Species of gastropod

Ampelita stumpffii is a species of tropical air-breathing land snail, a terrestrial pulmonate gastropod mollusk in the family Acavidae.

==Description==
The height of the shell attains 15 mm, its diameter 26 mm.

(Original description in Latin) The shell, umbilicated and sharply keeled, presents a sublenticular form and is rather thin yet solid. Its surface is sculpted with fine growth striae and densely packed spiral striae.

The shell's coloration is a yellowish-green, with variable tinting and a whitish hue towards the suture, culminating in a lilac apex. It is ornamented with two narrow, vivid chestnut bands, one positioned near the suture and the other below the keel.
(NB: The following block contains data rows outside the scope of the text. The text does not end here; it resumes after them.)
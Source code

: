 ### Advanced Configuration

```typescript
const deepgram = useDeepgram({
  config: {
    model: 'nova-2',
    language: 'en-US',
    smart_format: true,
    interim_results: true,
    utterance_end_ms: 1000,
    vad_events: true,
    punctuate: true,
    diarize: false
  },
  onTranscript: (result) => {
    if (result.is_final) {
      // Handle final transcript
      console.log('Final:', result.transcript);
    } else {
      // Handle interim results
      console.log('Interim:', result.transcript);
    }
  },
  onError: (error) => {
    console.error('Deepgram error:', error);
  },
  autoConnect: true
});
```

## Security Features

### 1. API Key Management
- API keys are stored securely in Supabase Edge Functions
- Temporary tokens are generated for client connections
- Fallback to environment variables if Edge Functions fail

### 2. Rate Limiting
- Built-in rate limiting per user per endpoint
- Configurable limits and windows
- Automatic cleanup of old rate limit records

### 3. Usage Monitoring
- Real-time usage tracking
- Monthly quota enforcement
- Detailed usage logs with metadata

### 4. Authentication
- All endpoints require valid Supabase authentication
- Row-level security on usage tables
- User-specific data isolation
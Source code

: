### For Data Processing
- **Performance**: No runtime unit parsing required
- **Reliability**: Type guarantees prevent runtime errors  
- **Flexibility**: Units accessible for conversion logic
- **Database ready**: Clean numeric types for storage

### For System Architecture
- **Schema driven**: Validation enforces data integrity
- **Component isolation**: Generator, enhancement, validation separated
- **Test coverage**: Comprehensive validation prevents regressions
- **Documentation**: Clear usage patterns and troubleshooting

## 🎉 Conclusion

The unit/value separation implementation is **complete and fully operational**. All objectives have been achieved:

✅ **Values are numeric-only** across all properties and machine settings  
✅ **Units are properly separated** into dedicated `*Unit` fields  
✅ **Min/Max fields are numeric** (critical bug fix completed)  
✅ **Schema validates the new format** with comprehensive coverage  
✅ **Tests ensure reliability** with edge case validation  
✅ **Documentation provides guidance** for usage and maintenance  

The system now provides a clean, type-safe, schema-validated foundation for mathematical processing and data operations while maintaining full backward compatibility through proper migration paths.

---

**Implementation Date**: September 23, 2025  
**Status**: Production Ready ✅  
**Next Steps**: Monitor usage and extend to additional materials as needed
The shell comprises four rapidly increasing, somewhat flattened whorls, which are slightly impressed above the flat suture. The body whorl is sharply keeled and compressed on both sides of the keel. It does not descend anteriorly, and exhibits a gibbously inflated base, featuring a blunt crest surrounding the narrow, pervious, funnel-shaped umbilicus. The aperture is markedly oblique, irregularly rhomboidal, and pinkish internally with translucent bands. The peristome is thickened, with an expanded upper margin that is depressed towards the keel, a reflexed basal margin, and an ascending columellar margin that partially covers the umbilicus. The insertions of the peristome are not approximate.

==Distribution==
This species is endemic to Madagascar.